Re: [containers-users] Possible additions to Containers and Friends

2018-03-06 Thread SP

Speaking-too-soon is a valid and powerful code verification technique; it 
exploits tempting the bugs to make their move.

--
SP
___
Containers-users mailing list
Containers-users@lists.ocaml.org
http://lists.ocaml.org/listinfo/containers-users


Re: [containers-users] Possible additions to Containers and Friends

2018-03-06 Thread Simon Cruanes
Of course I spoke too soon, and missed so validation cases (that would
have been accepted by Peter's code).

In particular, I just learnt about some interesting corner cases of UTF8,
namely overlong encodings.

If anyone is knowledgeable about UTF8, reviewing the code would be
greatly appreciated!

Cheers! :)


-- 
Simon Cruanes

http://weusepgp.info/
key 49AA62B6, fingerprint 949F EB87 8F06 59C6 D7D3  7D8D 4AC0 1D08 49AA 62B6


signature.asc
Description: PGP signature
___
Containers-users mailing list
Containers-users@lists.ocaml.org
http://lists.ocaml.org/listinfo/containers-users


Re: [containers-users] Possible additions to Containers and Friends

2018-03-06 Thread Simon Cruanes
I merged and adapted the code from Peter:

https://github.com/c-cube/ocaml-containers/blob/master/src/core/CCUtf8_string.mli
https://github.com/c-cube/ocaml-containers/blob/master/src/core/CCUtf8_string.ml

it's stricter (only accepts valid UTF8) and the random tests should
ensure that it agrees with Uutf on what is valid utf8, and on the list
of codepoints of a valid UTF8 string.

The code is not that complicated: encoding is 25 lines, decoding is 67
lines. I had to rewrite part of it to make it strictly UTF8 compliant.

Comments very welcome!

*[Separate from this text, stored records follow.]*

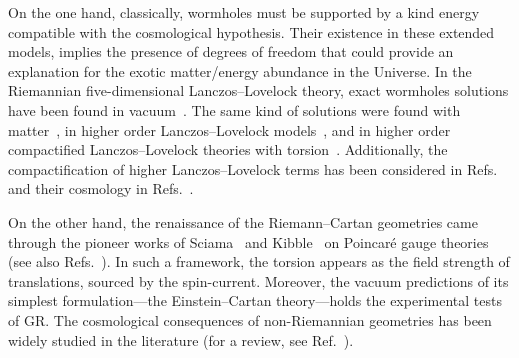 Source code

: \documentclass[aps,prd,12pt,superscriptaddress,showpacs,showkeys,longbibliography,reprint,nofootinbib]{revtex4-1}
\begin{document}
On the one hand, classically, wormholes must be supported by a kind energy compatible with the cosmological hypothesis. Their existence in these extended models, implies the presence of degrees of freedom that could provide an explanation for the exotic matter/energy abundance in the Universe. In the Riemannian five-dimensional Lanczos--Lovelock theory, exact wormholes solutions have been found in vacuum~\cite{Dotti:2006cp,Dotti:2007az}. The same kind of solutions were found with matter~\cite{Mehdizadeh:2015jra}, in higher order Lanczos--Lovelock models~\cite{Mehdizadeh:2015dta}, and in higher order compactified Lanczos--Lovelock theories with torsion~\cite{Canfora:2008ka}. Additionally, the compactification of higher Lanczos--Lovelock terms has been considered in Refs.~\cite{MuellerHoissen:1985mm,MuellerHoissen:1989yv} and their cosmology in Refs.~\cite{MuellerHoissen:1985ij,Deruelle:1986iv,Deruelle:1989fj}.  

On the other hand, the renaissance of the Riemann--Cartan geometries came through the pioneer works of Sciama~\cite{Sciama:1962} and Kibble~\cite{Kibble:1961ba} on Poincar\'e gauge theories (see also Refs.~\cite{Hehl:1976kj,Blagojevic:2002du}). In such a framework, the torsion appears as the field strength of translations, sourced by the spin-current.
Moreover, the vacuum predictions of its simplest formulation---the Einstein--Cartan theory---holds the experimental tests of GR. The cosmological consequences of non-Riemannian geometries has been widely studied in the literature (for a review, see Ref.~\cite{Puetzfeld:2004yg}). %
\end{document}
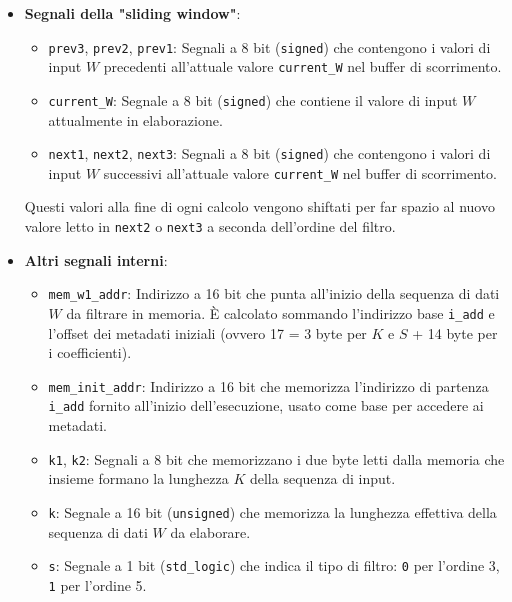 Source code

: \documentclass{article}
\begin{document}
\begin{itemize}
    \item \textbf{Segnali della "sliding window"}:
    \begin{itemize}
        \item \texttt{prev3}, \texttt{prev2}, \texttt{prev1}: Segnali a 8 bit (\texttt{signed}) che contengono i valori di input $W$ precedenti all'attuale valore \texttt{current\_W} nel buffer di scorrimento.
        \item \texttt{current\_W}: Segnale a 8 bit (\texttt{signed}) che contiene il valore di input $W$ attualmente in elaborazione.
        \item \texttt{next1}, \texttt{next2}, \texttt{next3}: Segnali a 8 bit (\texttt{signed}) che contengono i valori di input $W$ successivi all'attuale valore \texttt{current\_W} nel buffer di scorrimento.
    \end{itemize}
    Questi valori alla fine di ogni calcolo vengono shiftati per far spazio al nuovo valore letto in \texttt{next2} o \texttt{next3} a seconda dell'ordine del filtro.

    \item \textbf{Altri segnali interni}:
    \begin{itemize}
        \item \texttt{mem\_w1\_addr}: Indirizzo a 16 bit che punta all'inizio della sequenza di dati $W$ da filtrare in memoria. È calcolato sommando l'indirizzo base \texttt{i\_add} e l'offset dei metadati iniziali (ovvero 17 = 3 byte per $K$ e $S$ + 14 byte per i coefficienti).
        \item \texttt{mem\_init\_addr}: Indirizzo a 16 bit che memorizza l'indirizzo di partenza \texttt{i\_add} fornito all'inizio dell'esecuzione, usato come base per accedere ai metadati.
        \item \texttt{k1}, \texttt{k2}: Segnali a 8 bit che memorizzano i due byte letti dalla memoria che insieme formano la lunghezza $K$ della sequenza di input.
        \item \texttt{k}: Segnale a 16 bit (\texttt{unsigned}) che memorizza la lunghezza effettiva della sequenza di dati $W$ da elaborare.
        \item \texttt{s}: Segnale a 1 bit (\texttt{std\_logic}) che indica il tipo di filtro: \texttt{0} per l'ordine 3, \texttt{1} per l'ordine 5.
    \end{itemize}
    
\end{itemize}
\end{document}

And thanks again to Peter, without whom I'd never
have had the courage to do it.

-- 
Simon Cruanes

http://weusepgp.info/
key 49AA62B6, fingerprint 949F EB87 8F06 59C6 D7D3  7D8D 4AC0 1D08 49AA 62B6


signature.asc
Description: PGP signature
___
Containers-users mailing list
Containers-users@lists.ocaml.org
http://lists.ocaml.org/listinfo/containers-users


Re: [containers-users] Possible additions to Containers and Friends

2018-03-01 Thread peter frey


I'm not sure I understand, what is the point of supporting "more" than

utf8?

In the original utf8 standard the encoding is:
The code is encoded as a string of length 1 + additional length.
The additional length is a 0-ary encoding of the length '10' to 
'110'  (i.e.: 1.. 6)

The first char supplies 1 to 7 bits; the following chars supply 6 bits each.
The maximal # bits is 31 bits. (5 * 6 + low bit from 0-byte).
I am using this encoding but it is no longer 'standard'.  Instead the range
  0xD7FF .. 0xE000 is excluded from the TOTAL range 0 .. 0x10
In Uutf8 only this range is accepted.


All I tried to say is: My code does not encode the current standard; in 
fact it does

little checking. (Encodes more - checks less).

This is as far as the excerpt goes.